* [DIRECTIONS] Would you reproduce all of the entries below, character for character?

*** LISTED RECORDS

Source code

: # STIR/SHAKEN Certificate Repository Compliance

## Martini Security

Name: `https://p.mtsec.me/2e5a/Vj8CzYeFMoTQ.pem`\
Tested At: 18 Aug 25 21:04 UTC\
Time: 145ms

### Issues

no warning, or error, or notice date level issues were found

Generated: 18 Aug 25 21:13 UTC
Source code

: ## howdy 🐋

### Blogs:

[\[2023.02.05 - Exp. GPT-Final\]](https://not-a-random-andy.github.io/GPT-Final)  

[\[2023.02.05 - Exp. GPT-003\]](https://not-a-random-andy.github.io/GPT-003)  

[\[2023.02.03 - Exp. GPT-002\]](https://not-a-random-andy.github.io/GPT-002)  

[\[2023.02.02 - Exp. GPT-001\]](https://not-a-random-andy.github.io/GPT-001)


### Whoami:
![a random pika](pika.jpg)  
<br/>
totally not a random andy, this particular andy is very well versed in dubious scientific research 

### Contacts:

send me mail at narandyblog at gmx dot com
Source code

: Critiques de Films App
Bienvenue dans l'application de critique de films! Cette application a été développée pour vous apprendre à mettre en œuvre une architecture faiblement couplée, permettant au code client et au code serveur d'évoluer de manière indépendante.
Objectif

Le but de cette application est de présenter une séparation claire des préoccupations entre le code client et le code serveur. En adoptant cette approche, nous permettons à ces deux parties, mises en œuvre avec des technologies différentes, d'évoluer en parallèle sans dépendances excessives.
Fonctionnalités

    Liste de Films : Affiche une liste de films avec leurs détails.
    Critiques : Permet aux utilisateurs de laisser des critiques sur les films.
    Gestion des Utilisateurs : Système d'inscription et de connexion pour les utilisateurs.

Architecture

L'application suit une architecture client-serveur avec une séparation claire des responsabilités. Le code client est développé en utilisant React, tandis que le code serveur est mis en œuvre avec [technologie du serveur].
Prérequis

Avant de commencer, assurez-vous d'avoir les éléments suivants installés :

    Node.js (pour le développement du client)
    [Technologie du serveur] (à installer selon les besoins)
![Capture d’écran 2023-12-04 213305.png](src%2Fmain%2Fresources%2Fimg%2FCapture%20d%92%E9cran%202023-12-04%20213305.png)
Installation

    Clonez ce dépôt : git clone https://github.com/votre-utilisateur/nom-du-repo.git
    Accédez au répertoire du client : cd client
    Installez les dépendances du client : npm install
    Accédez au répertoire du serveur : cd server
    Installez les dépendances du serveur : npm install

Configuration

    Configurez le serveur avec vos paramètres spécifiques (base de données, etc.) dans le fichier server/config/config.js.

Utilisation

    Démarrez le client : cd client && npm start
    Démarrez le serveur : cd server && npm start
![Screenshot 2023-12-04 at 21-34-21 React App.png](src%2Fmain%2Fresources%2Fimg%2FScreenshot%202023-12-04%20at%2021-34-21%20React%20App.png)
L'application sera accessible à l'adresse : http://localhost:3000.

******

* [ANSWER]
Source code

: # STIR/SHAKEN Certificate Repository Compliance

## Martini Security

Name: `https://p.mtsec.me/2e5a/Vj8CzYeFMoTQ.pem`\
Tested At: 18 Aug 25 21:04 UTC\
Time: 145ms

### Issues

no warning, or error, or notice date level issues were found

Generated: 18 Aug 25 21:13 UTC
Source code

: ## howdy 🐋

### Blogs:

[\[2023.02.05 - Exp. GPT-Final\]](https://not-a-random-andy.github.io/GPT-Final)  

[\[2023.02.05 - Exp. GPT-003\]](https://not-a-random-andy.github.io/GPT-003)  

[\[2023.02.03 - Exp. GPT-002\]](https://not-a-random-andy.github.io/GPT-002)  

[\[2023.02.02 - Exp. GPT-001\]](https://not-a-random-andy.github.io/GPT-001)


### Whoami:
![a random pika](pika.jpg)  
<br/>
totally not a random andy, this particular andy is very well versed in dubious scientific research 

### Contacts:

send me mail at narandyblog at gmx dot com
Source code

: Critiques de Films App
Bienvenue dans l'application de critique de films! Cette application a été développée pour vous apprendre à mettre en œuvre une architecture faiblement couplée, permettant au code client et au code serveur d'évoluer de manière indépendante.
Objectif

Le but de cette application est de présenter une séparation claire des préoccupations entre le code client et le code serveur. En adoptant cette approche, nous permettons à ces deux parties, mises en œuvre avec des technologies différentes, d'évoluer en parallèle sans dépendances excessives.
Fonctionnalités

    Liste de Films : Affiche une liste de films avec leurs détails.
    Critiques : Permet aux utilisateurs de laisser des critiques sur les films.
    Gestion des Utilisateurs : Système d'inscription et de connexion pour les utilisateurs.

Architecture

L'application suit une architecture client-serveur avec une séparation claire des responsabilités. Le code client est développé en utilisant React, tandis que le code serveur est mis en œuvre avec [technologie du serveur].
Prérequis

Avant de commencer, assurez-vous d'avoir les éléments suivants installés :

    Node.js (pour le développement du client)
    [Technologie du serveur] (à installer selon les besoins)
![Capture d’écran 2023-12-04 213305.png](src%2Fmain%2Fresources%2Fimg%2FCapture%20d%92%E9cran%202023-12-04%20213305.png)
Installation

    Clonez ce dépôt : git clone https://github.com/votre-utilisateur/nom-du-repo.git
    Accédez au répertoire du client : cd client
    Installez les dépendances du client : npm install
    Accédez au répertoire du serveur : cd server
    Installez les dépendances du serveur : npm install

Configuration

    Configurez le serveur avec vos paramètres spécifiques (base de données, etc.) dans le fichier server/config/config.js.

Utilisation

    Démarrez le client : cd client && npm start
    Démarrez le serveur : cd server && npm start
![Screenshot 2023-12-04 at 21-34-21 React App.png](src%2Fmain%2Fresources%2Fimg%2FScreenshot%202023-12-04%20at%2021-34-21%20React%20App.png)
L'application sera accessible à l'adresse : http://localhost:3000.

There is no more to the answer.